GEO Group also did not immediately respond to The N&O’s questions about its plans to partner with federal immigration officials.
The GEO Group
The GEO Group started in the mid-1980s and has since built an international business in the corrections industry, according to its website.
U.S. Immigration and Customs Enforcement (ICE) utilizes 20,000 beds at 21 of the company’s facilities, with room to grow that number to 25,000.
“We also have approximately 5,900 idle beds at six company owned facilities which remain available,” George Zoley, executive chairman of GEO Group’s board, said in the August investor call.
That includes facilities in New Mexico, Colorado, California, Texas – and the Rivers prison. If all six facilities being eyed for another federal contract are utilized, executives told their investors, it could net the company around $310,000,000 in annual revenue.
By the time GEO lost its federal contract, company executives were already figuring out how to get the prison back up and running.
“We expect to market the Rivers Correctional Facility to other federal and state agencies,” Zoley said in a 2020 press release.

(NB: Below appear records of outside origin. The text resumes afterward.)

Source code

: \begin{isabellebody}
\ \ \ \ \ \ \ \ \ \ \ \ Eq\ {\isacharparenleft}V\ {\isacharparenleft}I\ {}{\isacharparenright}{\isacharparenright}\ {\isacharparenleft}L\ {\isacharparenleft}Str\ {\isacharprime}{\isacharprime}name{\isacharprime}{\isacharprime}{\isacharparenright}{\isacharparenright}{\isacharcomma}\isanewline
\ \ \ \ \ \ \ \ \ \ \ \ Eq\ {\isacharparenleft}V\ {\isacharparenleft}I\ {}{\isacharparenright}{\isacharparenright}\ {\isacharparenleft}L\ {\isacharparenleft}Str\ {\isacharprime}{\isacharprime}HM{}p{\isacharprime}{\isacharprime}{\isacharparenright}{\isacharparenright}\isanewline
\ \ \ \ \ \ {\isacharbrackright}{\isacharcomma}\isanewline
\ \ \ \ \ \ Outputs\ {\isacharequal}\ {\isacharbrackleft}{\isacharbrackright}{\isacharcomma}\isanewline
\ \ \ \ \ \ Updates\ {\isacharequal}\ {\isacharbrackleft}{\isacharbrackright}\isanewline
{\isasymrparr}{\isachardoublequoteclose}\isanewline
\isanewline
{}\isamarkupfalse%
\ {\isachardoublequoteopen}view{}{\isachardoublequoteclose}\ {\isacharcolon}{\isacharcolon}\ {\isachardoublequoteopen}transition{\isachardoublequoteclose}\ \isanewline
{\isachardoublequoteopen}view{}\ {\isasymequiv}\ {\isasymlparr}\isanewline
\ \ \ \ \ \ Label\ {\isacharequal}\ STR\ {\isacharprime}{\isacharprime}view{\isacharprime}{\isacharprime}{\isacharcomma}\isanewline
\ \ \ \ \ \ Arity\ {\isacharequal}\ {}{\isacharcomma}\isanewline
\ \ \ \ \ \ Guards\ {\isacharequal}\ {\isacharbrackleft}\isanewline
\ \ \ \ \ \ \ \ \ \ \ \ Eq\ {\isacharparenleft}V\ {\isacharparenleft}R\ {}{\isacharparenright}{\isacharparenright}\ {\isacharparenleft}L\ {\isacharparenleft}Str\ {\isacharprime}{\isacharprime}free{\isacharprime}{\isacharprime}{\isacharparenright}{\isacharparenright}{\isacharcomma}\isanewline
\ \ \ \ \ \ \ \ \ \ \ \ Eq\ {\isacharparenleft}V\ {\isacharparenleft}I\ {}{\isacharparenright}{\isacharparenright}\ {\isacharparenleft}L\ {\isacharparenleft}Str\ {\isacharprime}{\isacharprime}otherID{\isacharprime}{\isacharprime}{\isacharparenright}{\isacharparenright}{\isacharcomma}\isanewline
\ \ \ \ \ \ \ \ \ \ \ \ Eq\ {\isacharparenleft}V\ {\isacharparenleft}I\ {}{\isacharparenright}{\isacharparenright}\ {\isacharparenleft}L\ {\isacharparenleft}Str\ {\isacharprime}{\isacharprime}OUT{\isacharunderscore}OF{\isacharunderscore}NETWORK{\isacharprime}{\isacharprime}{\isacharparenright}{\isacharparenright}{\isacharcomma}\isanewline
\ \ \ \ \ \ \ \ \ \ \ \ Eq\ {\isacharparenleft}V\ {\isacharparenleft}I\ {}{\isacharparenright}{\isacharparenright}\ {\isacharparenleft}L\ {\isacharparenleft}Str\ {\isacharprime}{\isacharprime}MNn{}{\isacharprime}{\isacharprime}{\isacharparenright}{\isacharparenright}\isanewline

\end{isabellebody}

And earlier this year, GEO executives again highlighted the potential for another contract with federal agencies to their investors.
“They’re all high security facilities, which is very much of an interest to ICE,” Wayne Calabrese, a former GEO Group executive, said in an investor call earlier this year. “I think they’re in high demand at this time.”

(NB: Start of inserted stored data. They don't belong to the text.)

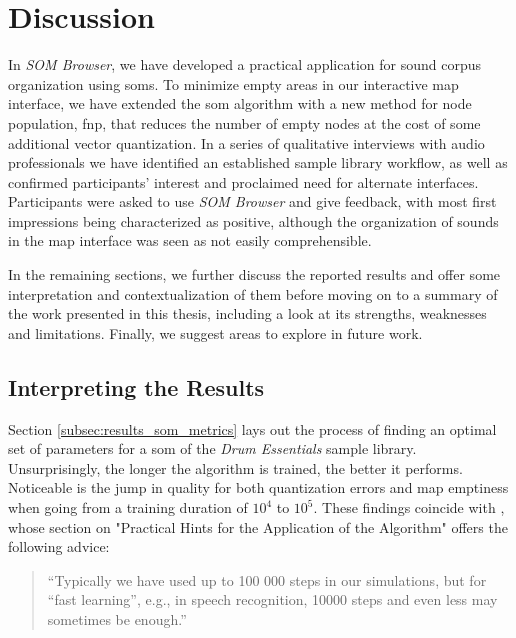 
\section{Discussion}
\label{sec:discussion}
In \textit{SOM Browser}, we have developed a practical application for sound
corpus organization using \glspl{som}. To minimize empty areas in our
interactive map interface, we have extended the \gls{som} algorithm with a new
method for node population, \gls{fnp}, that reduces the number of empty nodes at
the cost of some additional vector quantization. In a series of qualitative
interviews with audio professionals we have identified an established sample
library workflow, as well as confirmed participants' interest and proclaimed
need for alternate interfaces. Participants were asked to use \textit{SOM
Browser} and give feedback, with most first impressions being characterized as
positive, although the organization of sounds in the map interface was seen
as not easily comprehensible.

\smallskip

In the remaining sections, we further discuss the reported results and offer
some interpretation and contextualization of them before moving on to a summary
of the work presented in this thesis, including a look at its strengths,
weaknesses and limitations. Finally, we suggest areas to explore in future work.

\subsection{Interpreting the Results}
\label{subsec:discussion_results_interpretation}

Section \ref{subsec:results_som_metrics} lays out the process of finding an
optimal set of parameters for a \gls{som} of the \textit{Drum Essentials} sample
library. Unsurprisingly, the longer the algorithm is trained, the better it
performs. Noticeable is the jump in quality for both quantization errors and
map emptiness when going from a training duration of $10^4$ to $10^5$. These
findings coincide with \citet{kohonen1990}, whose section on "Practical Hints
for the Application of the Algorithm" offers the following advice:

\begin{quotation}
“Typically we have used up to 100 000 steps in our simulations, but for
“fast learning”, e.g., in speech recognition, 10000 steps and even less may
sometimes be enough.”
\end{quotation}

Years of trouble at Rivers prison
Over 200 acres in rural Winton, North Carolina are dedicated to the Rivers Correctional Institution.
The prison has mostly held immigration detainees since 2001, but was one contract prison that had an exception to hold inmates from Washington, D.C.

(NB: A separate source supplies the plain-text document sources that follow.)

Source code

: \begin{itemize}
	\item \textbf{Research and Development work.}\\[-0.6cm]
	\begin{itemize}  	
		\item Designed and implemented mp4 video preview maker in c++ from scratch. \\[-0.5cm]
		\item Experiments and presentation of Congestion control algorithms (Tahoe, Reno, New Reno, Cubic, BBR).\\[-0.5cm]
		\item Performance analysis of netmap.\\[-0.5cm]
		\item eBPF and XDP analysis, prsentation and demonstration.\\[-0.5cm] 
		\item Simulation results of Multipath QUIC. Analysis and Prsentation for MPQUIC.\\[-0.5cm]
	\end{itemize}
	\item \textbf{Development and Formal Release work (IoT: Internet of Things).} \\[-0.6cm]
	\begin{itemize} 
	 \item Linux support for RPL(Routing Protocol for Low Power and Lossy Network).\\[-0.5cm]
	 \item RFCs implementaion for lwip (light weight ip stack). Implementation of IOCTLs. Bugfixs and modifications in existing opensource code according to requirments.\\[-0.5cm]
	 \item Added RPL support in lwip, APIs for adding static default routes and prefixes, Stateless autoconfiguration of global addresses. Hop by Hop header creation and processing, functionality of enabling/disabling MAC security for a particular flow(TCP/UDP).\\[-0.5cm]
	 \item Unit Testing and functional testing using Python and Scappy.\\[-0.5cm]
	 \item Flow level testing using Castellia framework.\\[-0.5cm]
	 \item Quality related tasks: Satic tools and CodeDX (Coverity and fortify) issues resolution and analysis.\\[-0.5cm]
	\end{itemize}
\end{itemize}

It wasn’t long before issues arose at the Rivers prison. Two correctional officers were caught participating in a 2003 scheme to plant evidence in an inmate’s cell, ultimately causing him to serve an extra nine months in prison, according to a 2007 DOJ press release.
Officers Eula James and Molly Holley plead guilty to the conspiracy in 2007 and were sentenced to a year and nine months in prison, respectively.
At least two officers were sentenced with prison time and another with probation for their role in beating a restrained inmate to punish him for “an earlier verbal altercation” in 2006, according to a DOJ press release.
Shortly after the officers “conspired with other officers to compose and submit false use of force reports to conceal the attack,” a 2008 press release said. The officers later gave false statements to DOJ special agents in an attempt to cover up the assault.
A DOJ report found that between 2011 and 2014 32% of substantiated inmate-on-inmate sexual misconduct cases in 14 prisons it reviewed occurred at the Rivers prison.
The same report found that Rivers prison had the highest rates of contraband, inmate assaults on staff, uses of force, inmate grievances, positive drug tests and the lowest phone monitoring rate.
And in 2020, a year before the prison’s federal contract was set to expire, The N&O reported Rivers was one prison that hadn’t reported COVID-19 cases to the Federal Bureau of Prisons’ infection and death reports.
The data didn’t include private prisons and officials didn’t share why at the time. A law professor told The N&O at the time that the lack of reporting was “just another example of dereliction of duty.”
The federal government started reporting coronavirus cases at private prisons holding federal inmates two days after The N&O published its investigation into the issue.